Sous Macron, la France a ajouté 1 255 milliards € à sa dette : l’addition est spectaculaire
Le déficit français dérape à 5,2% du PIB en 2026, les taux d'emprunt grimpent à 3,73%, un niveau inédit depuis 2011. Décryptage complet.
Par Trajce KOSTIK
Temps de lecture : 3 minutes

En bref
Le déficit public français devrait atteindre 5,2% du PIB en 2026, contre 5% initialement annoncés par le gouvernement Lecornu, selon Bercy.
Les recettes fiscales progressent de 2,8% sur un an, largement dépassées par des dépenses publiques en hausse de 5,6%, selon l'Institut économique Molinari.
Le taux d'emprunt français à 10 ans grimpe à 3,73%, un niveau plus vu depuis 2011.
La dette publique a augmenté de plus de 1255 milliards d'euros depuis 2017, dépassant désormais 3500 milliards d'euros.
Le ratio dette sur PIB dépasse 117% à 118%, selon Eurostat, plaçant la France parmi les pays les plus fragiles de la zone euro.
La charge des intérêts de la dette est devenue le premier poste de dépense de l'État, devant la Défense.

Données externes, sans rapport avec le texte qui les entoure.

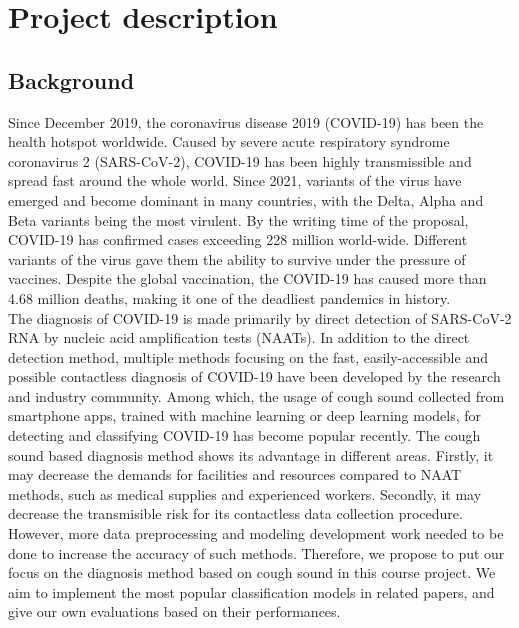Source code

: \documentclass[11pt]{article}
\begin{document}
\section{Project description} %
\subsection{Background}
Since December 2019, the coronavirus disease 2019 (COVID-19) has been the health hotspot 
worldwide. Caused by severe acute respiratory syndrome coronavirus 2 (SARS-CoV-2), COVID-19
 has been highly transmissible and spread fast around the whole world. Since 2021, variants 
 of the virus have emerged and become dominant in many countries, with the Delta, Alpha and 
 Beta variants being the most virulent. By the writing time of the proposal, COVID-19 has
  confirmed cases exceeding 228 million world-wide\cite{enwiki:1044966507}. Different variants of the virus gave 
  them the ability to survive under the pressure of vaccines. Despite the global vaccination,
   the COVID-19 has caused more than  4.68 million deaths, making it one of the deadliest 
   pandemics in history.\\

\noindent
The diagnosis of COVID-19 is made primarily by direct detection of SARS-CoV-2 RNA by nucleic 
acid amplification tests (NAATs). In addition to the direct detection method, multiple methods 
focusing on the fast, easily-accessible and possible contactless diagnosis of COVID-19 have 
been developed by the research and industry community. Among which, the usage of cough sound 
collected from smartphone apps, trained with machine learning or deep learning models, for 
detecting and classifying COVID-19 has become popular recently\cite{PPR:PPR343330}. The cough sound based 
diagnosis method shows its advantage in different areas. Firstly, it may decrease the 
demands for facilities and resources compared to NAAT methods, such as medical supplies 
and experienced workers. Secondly, it may decrease the transmisible risk for its contactless 
data collection procedure. \\

\noindent
However, more data preprocessing and modeling development work needed to be done to increase 
the accuracy of such methods. Therefore, we propose to put our focus on the diagnosis method 
based on cough sound in this course project. We aim to implement the most popular classification 
models in related papers, and give our own evaluations based on their performances. 
\end{document}
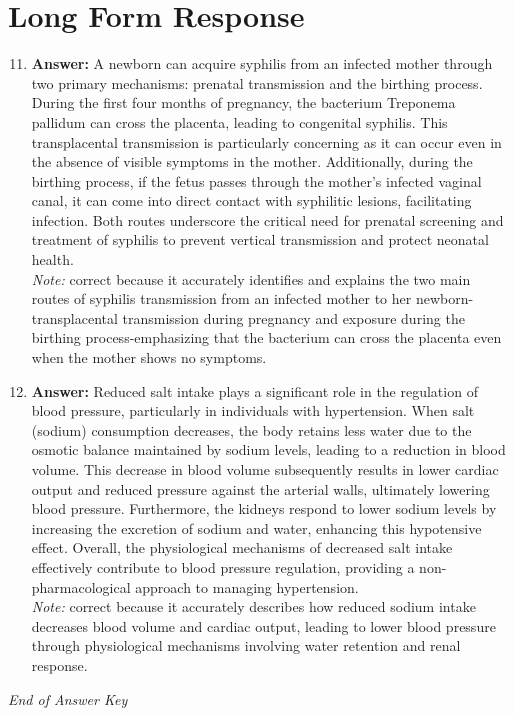 \documentclass[12pt]{article}
\begin{document}
\section*{Long Form Response}
\begin{enumerate}[label=\arabic*.]
\setcounter{enumi}{10}
\item \textbf{Answer:} A newborn can acquire syphilis from an infected mother through two primary mechanisms: prenatal transmission and the birthing process. During the first four months of pregnancy, the bacterium Treponema pallidum can cross the placenta, leading to congenital syphilis. This transplacental transmission is particularly concerning as it can occur even in the absence of visible symptoms in the mother. Additionally, during the birthing process, if the fetus passes through the mother's infected vaginal canal, it can come into direct contact with syphilitic lesions, facilitating infection. Both routes underscore the critical need for prenatal screening and treatment of syphilis to prevent vertical transmission and protect neonatal health.
\\ \textit{Note:} correct because it accurately identifies and explains the two main routes of syphilis transmission from an infected mother to her newborn-transplacental transmission during pregnancy and exposure during the birthing process-emphasizing that the bacterium can cross the placenta even when the mother shows no symptoms.
\item \textbf{Answer:} Reduced salt intake plays a significant role in the regulation of blood pressure, particularly in individuals with hypertension. When salt (sodium) consumption decreases, the body retains less water due to the osmotic balance maintained by sodium levels, leading to a reduction in blood volume. This decrease in blood volume subsequently results in lower cardiac output and reduced pressure against the arterial walls, ultimately lowering blood pressure. Furthermore, the kidneys respond to lower sodium levels by increasing the excretion of sodium and water, enhancing this hypotensive effect. Overall, the physiological mechanisms of decreased salt intake effectively contribute to blood pressure regulation, providing a non-pharmacological approach to managing hypertension.
\\ \textit{Note:} correct because it accurately describes how reduced sodium intake decreases blood volume and cardiac output, leading to lower blood pressure through physiological mechanisms involving water retention and renal response.
\end{enumerate}

\vfill
\noindent\textit{End of Answer Key}
\end{document}
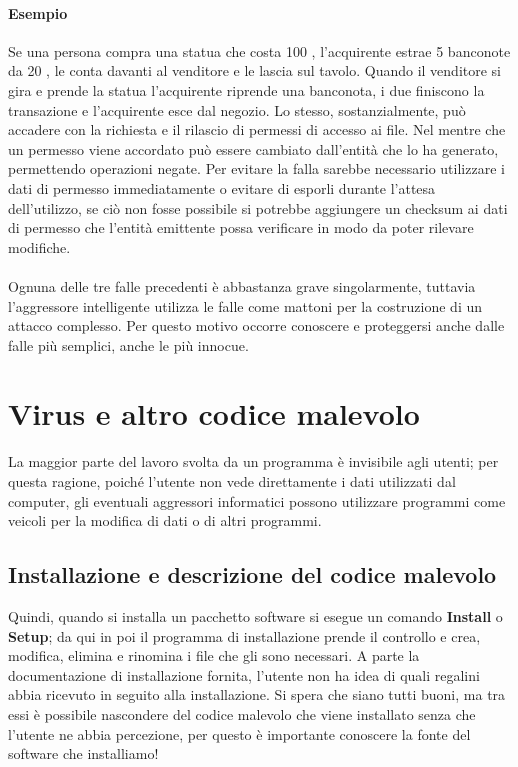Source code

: \paragraph{Esempio} 
Se una persona compra una statua che costa 100 \officialeuro, l'acquirente estrae 5 banconote da 20 \officialeuro, le conta davanti al venditore e le lascia sul tavolo. Quando il venditore si gira e prende la statua l'acquirente riprende una banconota, i due finiscono la transazione e l'acquirente esce dal negozio.
Lo stesso, sostanzialmente, può accadere con la richiesta e il rilascio di permessi di accesso ai file. Nel mentre che un permesso viene accordato può essere cambiato dall'entità che lo ha generato, permettendo operazioni negate. Per evitare la falla sarebbe necessario utilizzare i dati di permesso immediatamente o evitare di esporli durante l'attesa dell'utilizzo, se ciò non fosse possibile si potrebbe aggiungere un checksum ai dati di permesso che l'entità emittente possa verificare in modo da poter rilevare modifiche. \\ \\
Ognuna delle tre falle precedenti è abbastanza grave singolarmente, tuttavia l'aggressore intelligente utilizza le falle come mattoni per la costruzione di un attacco complesso.
Per questo motivo occorre conoscere e proteggersi anche dalle falle più semplici, anche le più innocue.

\section{Virus e altro codice malevolo}
La maggior parte del lavoro svolta da un programma è invisibile agli utenti; per questa ragione, poiché l'utente non vede direttamente i dati utilizzati dal computer, gli eventuali aggressori informatici possono utilizzare programmi come veicoli per la modifica di dati o di altri programmi.
\subsection{Installazione e descrizione del codice malevolo}
Quindi, quando si installa un pacchetto software si esegue un comando \textbf{Install} o \textbf{Setup}; da qui in poi il programma di installazione prende il controllo e crea, modifica, elimina e rinomina i file che gli sono necessari.
\newline
A parte la documentazione di installazione fornita, l'utente non ha idea di quali regalini abbia ricevuto in seguito alla installazione. Si spera che siano tutti buoni, ma tra essi è possibile nascondere del codice malevolo che viene installato senza che l'utente ne abbia percezione, per questo è importante conoscere la fonte del software che installiamo!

Un déficit qui échappe à tout contrôle
Le gouvernement Lecornu visait un déficit public contenu à 5% du PIB pour 2026. Le ministère de l'Action et des Comptes publics a revu ce chiffre à la hausse, évoquant désormais 5,2% du PIB, une correction confirmée à l'automne 2025. Ce glissement ne provient pas d'un emballement des dépenses sociales, souvent pointé du doigt dans le débat public, mais d'un déséquilibre plus structurel entre recettes et dépenses.
Les recettes fiscales de l'État progressent de seulement 2,8% sur un an, un rythme largement dépassé par des dépenses publiques en hausse de 5,6% sur la même période, selon les chiffres rapportés par l'Institut économique Molinari. Cet écart, presque du simple au double, suffit à expliquer l'essentiel de la révision annoncée par Bercy. Chaque dixième de point supplémentaire représente plusieurs milliards d'euros de financement additionnel à trouver sur les marchés.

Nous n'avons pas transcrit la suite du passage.